Highland News Leader

Know Your Neighbor: John Hipskind

It is no coincidence that nearly everyone has heard a lawyer joke. In fact, a 2015 Gallup poll revealed more than 50 percent of the population view attorneys negatively and with disdain.

But to what does attorney John Hipskind attribute his strong moral and ethical standards and what has contributed to making him what appears to practice law in a manner which differentiates him from others?

“My paternal grandparents, Dr. John and Maxine Hipskind, who practically raised my brother and me,” replied John.

John, who is also serving his first term as a Highland City Councilman, was born Nov. 8, 1979, in Belleville to Ken and Paula Hipskind. Greg made John a big brother six years later. Shortly after birth, the family relocated to an area near the Mojave Desert in California.

Unfortunately, the marriage was dissolved in divorce while the boys were of tender years and they were moved frequently. Visiting between parents, John became a caregiver of sorts to Greg. John recalls playing football and riding his BMX bike in the desert. But for the most part, the young boys were not given much direction or supervision.

About 1993, their father moved back to Belleville and John and Greg lived with their grandparents during that transition. John said those beloved grandparents were “the single biggest influence of my life. We always knew our parents loved us and wanted what was best for their children, but like many divorced couples, they did the best they could at that time.”

The Wilmington Parent publication detailed primary reasons grandparents can have such a positive impact on their offspring’s progeny. The study emphasized “strong parental bonds are recognized as being valuable for children, but what is not always recognized is the positive impact that a close relationship between a grandparent and grandchild can have on the happiness and well-being of the entire family. Simply put, having grandparents around is good for everyone.”

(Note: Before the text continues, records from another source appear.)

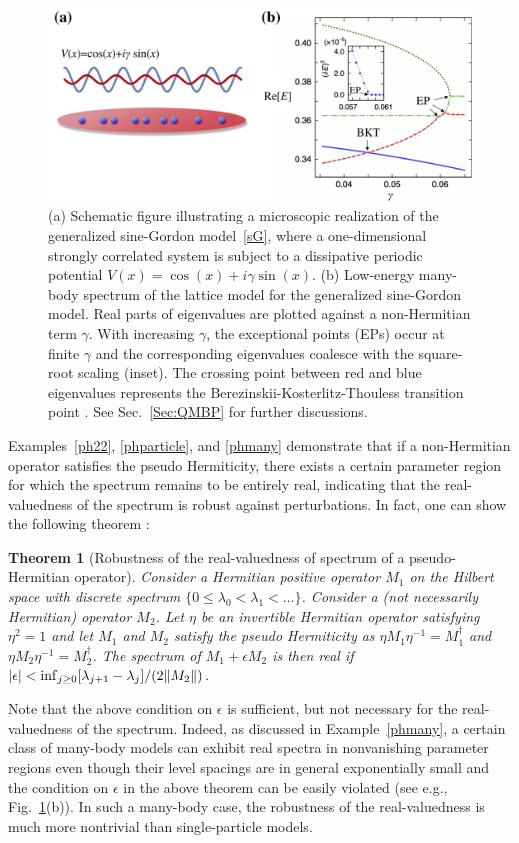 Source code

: \documentclass{tADP2e}
\theoremstyle{plain}
\theoremstyle{plain}
\newtheorem{theorem}{Theorem}[section]
\theoremstyle{definition}
\begin{document}
\begin{figure}
\begin{center}
\includegraphics[width=12cm]{./Figures/fig_2_ashida_NC.pdf}
\end{center}
\caption{(a) Schematic figure illustrating a microscopic realization of the generalized sine-Gordon model~\eqref{sG}, where a one-dimensional strongly correlated system is subject to a dissipative periodic potential $V(x)=\cos(x)+i\gamma\sin(x)$. (b) Low-energy many-body spectrum of the lattice model for the generalized sine-Gordon model. Real parts of eigenvalues are plotted against a non-Hermitian term $\gamma$. With increasing $\gamma$, the exceptional points (EPs) occur at finite $\gamma$ and the corresponding eigenvalues coalesce with the square-root scaling (inset). The crossing point between red and blue eigenvalues represents the Berezinskii-Kosterlitz-Thouless transition point  \cite{YA17nc}. See Sec.~\ref{Sec:QMBP} for further discussions.}
\label{fig:2ashida_NC}
\end{figure}

Examples~\ref{ph22}, \ref{phparticle}, and \ref{phmany} demonstrate that if a non-Hermitian operator satisfies the pseudo Hermiticity, there exists a certain parameter region for which the spectrum remains to be entirely real, indicating that the real-valuedness of the spectrum is robust against perturbations. In fact, one can show the following theorem \cite{EC04}:

\begin{theorem}[Robustness of the real-valuedness of spectrum of a pseudo-Hermitian operator]
Consider a Hermitian positive operator $M_1$ on the Hilbert space with discrete spectrum $\{0\leq\lambda_0<\lambda_1<\ldots\}$. Consider a (not necessarily Hermitian) operator $M_2$. Let $\eta$ be an invertible Hermitian operator satisfying $\eta^2=1$ and let $M_1$ and $M_2$ satisfy the pseudo Hermiticity as $\eta M_1\eta^{-1}=M_1^\dagger$ and $\eta M_2\eta^{-1}=M_2^\dagger$. The spectrum of $M_1+\epsilon M_2$ is then real if $|\epsilon|<{\rm inf}_{j\geq0}[\lambda_{j+1}-\lambda_j]/(2\|M_2\|)$.
\end{theorem}
Note that the above condition on $\epsilon$ is sufficient, but not necessary for the real-valuedness of the spectrum. Indeed, as discussed in Example~\ref{phmany}, a certain class of many-body models can exhibit real spectra in nonvanishing parameter regions even though their level spacings are in general exponentially small and the condition on $\epsilon$ in the above theorem can be easily violated (see e.g., Fig.~\ref{fig:2ashida_NC}(b)). In such a many-body case, the robustness of the real-valuedness is much more nontrivial than single-particle models. 
 
\end{document}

“Studies show that as many as nine out of 10 adult grandchildren feel that their grandparents influence their beliefs and values. A child’s perspective of what constitutes a healthy, normal relationship is shaped by the relationship that he or she holds with a grandparent. Through regular contact, a sense of emotional intimacy and unwavering support, children can experience what a true positive relationship should look like.”

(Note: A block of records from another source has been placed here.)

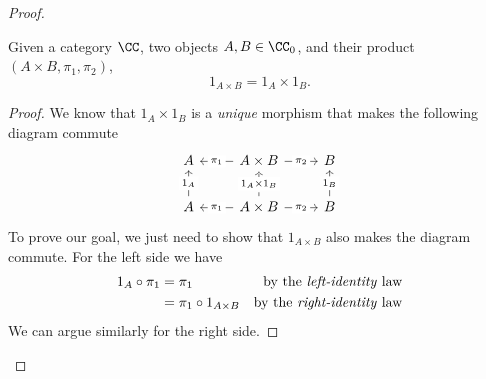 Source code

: \begin{solution}
\begin{proof}
			\begin{lemma}
				\label{lem:id-id}
				Given a category $\CC$, two objects $A, B \in \CC_0$, and their product $(A \times B, \pi_1, \pi_2)$,
        \[
					1_{A \times B} = 1_A \times 1_B.
				\]
			\end{lemma}
			\begin{proof}
				We know that $1_A \times 1_B$ is a \textit{unique} morphism that makes the following diagram commute
				\[
					\begin{tikzcd}
						A & {A \times B} & B \\
						A & {A \times B} & B
						\arrow["{\pi_1}"{description}, from=1-2, to=1-1]
						\arrow["{\pi_2}"{description}, from=1-2, to=1-3]
						\arrow["{1_A \times 1_B}"{description}, dashed, from=2-2, to=1-2]
						\arrow["{1_B}"{description}, from=2-3, to=1-3]
						\arrow["{1_A}"{description}, from=2-1, to=1-1]
						\arrow["{\pi_1}"{description}, from=2-2, to=2-1]
						\arrow["{\pi_2}"{description}, from=2-2, to=2-3]
					\end{tikzcd}
				\]
				To prove our goal, we just need to show that $1_{A \times B}$ also makes the diagram commute.
				For the left side we have
				\begin{align*}
					1_A \circ \pi_1 & = \pi_1                      & \text{by the \textit{left-identity} law}  \\
					                & = \pi_1 \circ 1_{A \times B} & \text{by the \textit{right-identity} law}
				\end{align*}
				We can argue similarly for the right side.
			\end{proof}


\end{proof}
\end{solution}
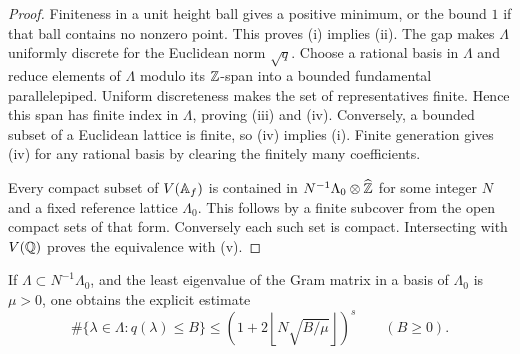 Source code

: 
\begin{proof}
Finiteness in a unit height ball gives a positive minimum, or the
bound \(1\) if that ball contains no nonzero point. This proves
(i) implies (ii). The gap makes \(\Lambda\) uniformly discrete
for the Euclidean norm \(\sqrt q\). Choose a rational basis in
\(\Lambda\) and reduce elements of \(\Lambda\) modulo its
\(\mathbb Z\)-span into a bounded fundamental parallelepiped. Uniform
discreteness makes the set of representatives finite. Hence this
span has finite index in \(\Lambda\), proving (iii) and (iv).
Conversely, a bounded subset of a Euclidean lattice is finite,
so (iv) implies (i). Finite generation gives (iv) for any rational
basis by clearing the finitely many coefficients.

Every compact subset of \(V(\mathbb A_f)\) is contained in
\(N^{-1}\Lambda_0\otimes\widehat{\mathbb Z}\) for some integer \(N\)
and a fixed reference lattice \(\Lambda_0\). This follows by a
finite subcover from the open compact sets of that form. Conversely
each such set is compact. Intersecting with \(V(\mathbb Q)\) proves the
equivalence with (v).
\end{proof}

If \(\Lambda\subset N^{-1}\Lambda_0\), and the least eigenvalue
of the Gram matrix in a basis of \(\Lambda_0\) is \(\mu>0\),
one obtains the explicit estimate
\begin{equation}\label{eq:lattice-count}
 \#\{\lambda\in\Lambda:q(\lambda)\le B\}
 \le\left(1+2\left\lfloor N\sqrt{B/\mu}\right\rfloor\right)^s
 \qquad(B\ge0).
\end{equation}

John remembers when he made varsity and was proudly sharing the fact with his grandpa.

“Though my grandfather was happy for me, he reminded me not to brag about it because it can be lost in one second,” recalled John. “He taught me a good work ethic and he emphasized honesty.”

From his grandmother Maxine, John said she was a woman of deep compassion and she taught him to treat everyone the same, regardless of their station in life.

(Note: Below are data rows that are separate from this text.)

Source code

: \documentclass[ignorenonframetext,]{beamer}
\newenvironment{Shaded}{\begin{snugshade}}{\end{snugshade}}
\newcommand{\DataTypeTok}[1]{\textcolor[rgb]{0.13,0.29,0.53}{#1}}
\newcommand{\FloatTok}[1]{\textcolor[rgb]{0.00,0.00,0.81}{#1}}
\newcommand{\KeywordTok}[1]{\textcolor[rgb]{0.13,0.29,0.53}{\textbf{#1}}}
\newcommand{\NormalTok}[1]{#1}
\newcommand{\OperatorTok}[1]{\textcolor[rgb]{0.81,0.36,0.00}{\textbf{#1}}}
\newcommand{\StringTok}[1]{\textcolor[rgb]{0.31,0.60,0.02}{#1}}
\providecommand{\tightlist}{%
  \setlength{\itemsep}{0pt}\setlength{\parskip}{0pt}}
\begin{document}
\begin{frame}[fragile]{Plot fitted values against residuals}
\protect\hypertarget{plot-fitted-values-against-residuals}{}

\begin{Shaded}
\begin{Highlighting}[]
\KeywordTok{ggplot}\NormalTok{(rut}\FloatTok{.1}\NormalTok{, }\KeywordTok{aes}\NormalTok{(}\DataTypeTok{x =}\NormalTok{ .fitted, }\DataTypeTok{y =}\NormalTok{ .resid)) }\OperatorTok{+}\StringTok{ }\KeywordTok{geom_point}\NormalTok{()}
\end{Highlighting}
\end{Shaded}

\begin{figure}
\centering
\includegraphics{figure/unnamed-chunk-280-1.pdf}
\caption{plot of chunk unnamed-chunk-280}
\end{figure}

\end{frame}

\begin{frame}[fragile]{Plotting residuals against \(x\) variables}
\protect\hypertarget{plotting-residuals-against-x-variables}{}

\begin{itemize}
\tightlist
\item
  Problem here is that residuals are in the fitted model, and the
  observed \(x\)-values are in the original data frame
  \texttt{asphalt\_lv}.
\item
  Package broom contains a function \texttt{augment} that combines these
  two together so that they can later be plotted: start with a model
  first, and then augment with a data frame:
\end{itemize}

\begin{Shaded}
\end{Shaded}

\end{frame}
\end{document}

“That was powerful to me,” said John. “And I try to perpetuate that rule in my everyday life.”

John graduated from Althoff Catholic High School in 1998 and moved to Kansas with his aunt for two years in an effort to ascertain his career possibilities. He attended the University of Kansas, KU, while contemplating his course in life and wrote the KU newspaper. During that time he covered the George Bush and Al Gore presidential debate in St. Louis. Initially thinking he would ultimately become a physician, he found himself becoming more interested in politics and legislation.

He later returned to Belleville and attended Southern Illinois University Edwardsville and graduated in 2004 with a degree in political science and a master’s in public administration. He then attended law school at Oklahoma City University before returning home.

John meets future wife Wendy

Having uncle Tim Hipskind as a doctor and John’s presence at St. Elizabeth’s Hospital as a transfer person, John would often visit with his uncle. Whenever an attractive pharmaceutical representative would make an appearance, Tim would give a shout to John to come to his office to check her out.

On one such day, Wendy made an appearance and Tim was sufficiently impressed he called John. John went to Tim’s office and, yes indeed, he liked what he saw. They began conversing and before the visit was over, Wendy had given John her business card. They soon began dating for about about four years.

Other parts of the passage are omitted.